══ Extracted records ══

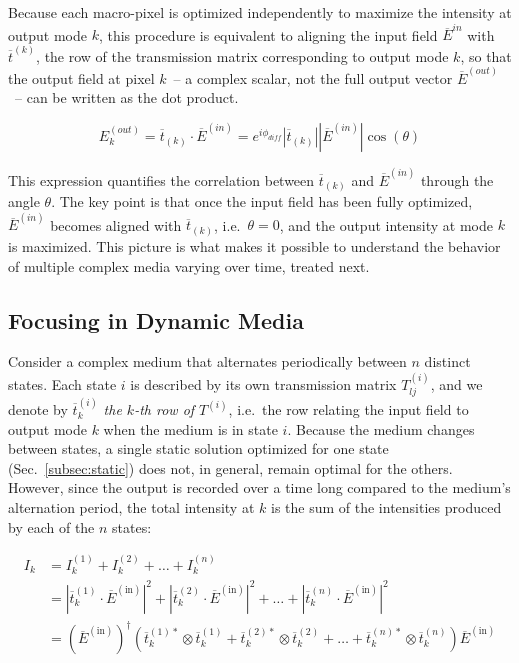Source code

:\documentclass[11pt, twoside]{article}
\begin{document}
Because each macro-pixel is optimized independently to maximize the intensity at output mode $k$, this procedure is equivalent to aligning the input field $\overline{E}^{in}$ with $\overline{t}^{(k)}$, the row of the transmission matrix corresponding to output mode $k$, so that the output field at pixel $k$~-- a complex scalar, not the full output vector $\overline{E}^{(out)}$~-- can be written as the dot product.

\begin{equation}
    E_k^{(out)} = \overline{t}_{(k)} \cdot \overline{E}^{(in)} = e^{i \phi_{diff}} |\overline{t}_{(k)}| |\overline{E}^{(in)}| \cos (\theta)
    \label{eq:correlation}
\end{equation}

This expression quantifies the correlation between $\overline{t}_{(k)}$ and $\overline{E}^{(in)}$ through the angle $\theta$. The key point is that once the input field has been fully optimized, $\overline{E}^{(in)}$ becomes aligned with $\overline{t}_{(k)}$, i.e.\ $\theta = 0$, and the output intensity at mode $k$ is maximized. This picture is what makes it possible to understand the behavior of multiple complex media varying over time, treated next.

\subsection{Focusing in Dynamic Media}
\label{subsec:dynamic}

Consider a complex medium that alternates periodically between $n$ distinct states. Each state $i$ is described by its own transmission matrix $T^{(i)}_{lj}$, and we denote by $\overline{t}^{(i)}_k$ \emph{the $k$-th row of $T^{(i)}$}, i.e.\ the row relating the input field to output mode $k$ when the medium is in state $i$. Because the medium changes between states, a single static solution optimized for one state (Sec.~\ref{subsec:static}) does not, in general, remain optimal for the others. However, since the output is recorded over a time long compared to the medium's alternation period, the total intensity at $k$ is the sum of the intensities produced by each of the $n$ states:

\begin{equation}
\begin{split}
    I_k &= I^{(1)}_k + I^{(2)}_k + \dots + I^{(n)}_k \\
        &= |\overline{t}^{(1)}_k \cdot \overline{E}^{(\text{in})}|^2 + |\overline{t}^{(2)}_k \cdot \overline{E}^{(\text{in})}|^2 + \dots + |\overline{t}^{(n)}_k \cdot \overline{E}^{(\text{in})}|^2 \\
        &= (\overline{E}^{(\text{in})})^\dagger \left( \overline{t}^{(1)*}_k \otimes \overline{t}^{(1)}_k + \overline{t}^{(2)*}_k \otimes \overline{t}^{(2)}_k + \dots + \overline{t}^{(n)*}_k \otimes \overline{t}^{(n)}_k \right) \overline{E}^{(\text{in})}
\end{split}
\label{eq:DCM_intensity_derivation}
\end{equation}
\end{document}
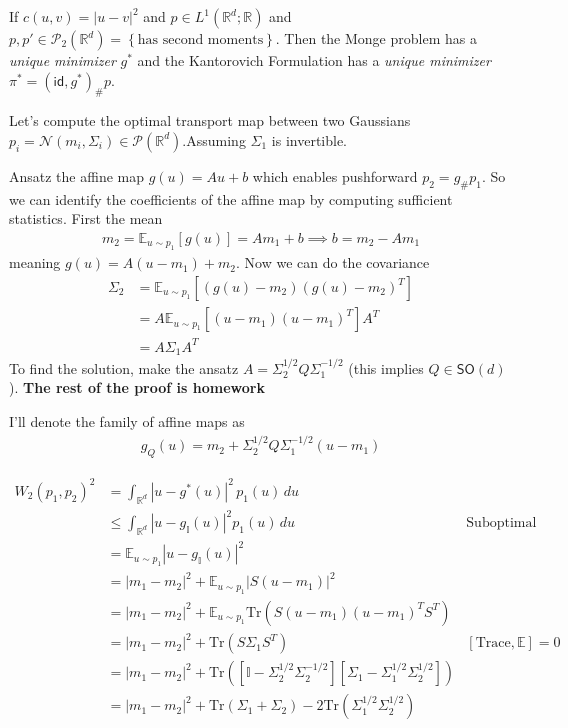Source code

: \documentclass[11pt,fleqn]{article}
\numberwithin{equation}{section}
\theoremstyle{definition}
\theoremstyle{definition}
\begin{document}
\begin{theorem}
	If $c(u,v) = |u-v|^2$ and $p \in L^1(\mathbb R^d; \mathbb R)$ and $p,p' \in \mathcal P_2(\mathbb R^d) = \left\{ \text{has second moments} \right\}$. Then the Monge problem has a \emph{unique minimizer} $g^*$ and the Kantorovich Formulation has a \emph{unique minimizer} $\pi^* = (\textsf{id}, g^*)_\# p$.
\end{theorem}

\begin{eg}
	Let's compute the optimal transport map between two Gaussians $p_i = \mathcal N(m_i, \Sigma_i) \in \mathcal P(\mathbb R^d)$.Assuming $\Sigma_1$ is invertible.
	
	Ansatz the affine map $g(u) = Au+b$ which enables pushforward $p_2 = g_\# p_1$. So we can identify the coefficients of the affine map by computing sufficient statistics. First the mean
	\begin{align}
		m_2 = \mathbb E_{u \sim p_1} [g(u)] = A m_1 + b \implies b = m_2 - A m_1
	\end{align}
	meaning $g(u) = A(u - m_1) + m_2$. Now we can do the covariance
	\begin{align}
		\Sigma_2 & = \mathbb E_{u \sim p_1} [(g(u) - m_2)(g(u) - m_2)^T]\\
		& = A \mathbb E_{u \sim p_1}[(u - m_1)(u- m_1)^T]A^T\\
		& = A \Sigma_1 A^T
	\end{align}
	To find the solution, make the ansatz $A = \Sigma_2^{1/2} Q \Sigma_1^{-1/2}$ (this implies $Q \in \textsf{SO}(d)$). \textbf{The rest of the proof is homework}
	
	I'll denote the family of affine maps as
	\begin{align}
		g_Q(u) = m_2 + \Sigma_2^{1/2} Q \Sigma_1^{-1/2} (u- m_1)
	\end{align}
\end{eg}
\begin{align}
	W_2(p_1,p_2)^2 & = \int_{\mathbb R^d} |u- g^*(u)|^2 \, p_1(u) \, du\\
& \leq \int_{\mathbb R^d} |u - g_{\mathbb I}(u)|^2 p_1(u) \, du & \text{Suboptimal map}\\
& = \mathbb E_{u \sim p_1} |u - g_{\mathbb I}(u)|^2\\
& = |m_1 - m_2|^2 + \mathbb E_{u \sim p_1}|S(u - m_1)|^2\\
& = |m_1 - m_2|^2 + \mathbb E_{u \sim p_1} \text{Tr} \left( S(u-m_1) (u-m_1)^T S^T \right)\\
& = |m_1 - m_2|^2 + \text{Tr}(S \Sigma_1 S^T) & [\text{Trace}, \mathbb E] = 0\\
& = |m_1 - m_2|^2 + \text{Tr}\left( [\mathbb I - \Sigma_2^{1/2} \Sigma_2^{-1/2}][\Sigma_1 - \Sigma_1^{1/2} \Sigma_2^{1/2}] \right)\\
& = |m_1 - m_2|^2 + \text{Tr} \left( \Sigma_1 + \Sigma_2 \right) - 2 \text{Tr}(\Sigma_1^{1/2} \Sigma_2^{1/2})
\end{align}
\end{document}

═══

◆ Exercise details ◆
Number of lines holding "overline" in the listing above: work it out and give that number alone.

◆ Finished exercise ◆
6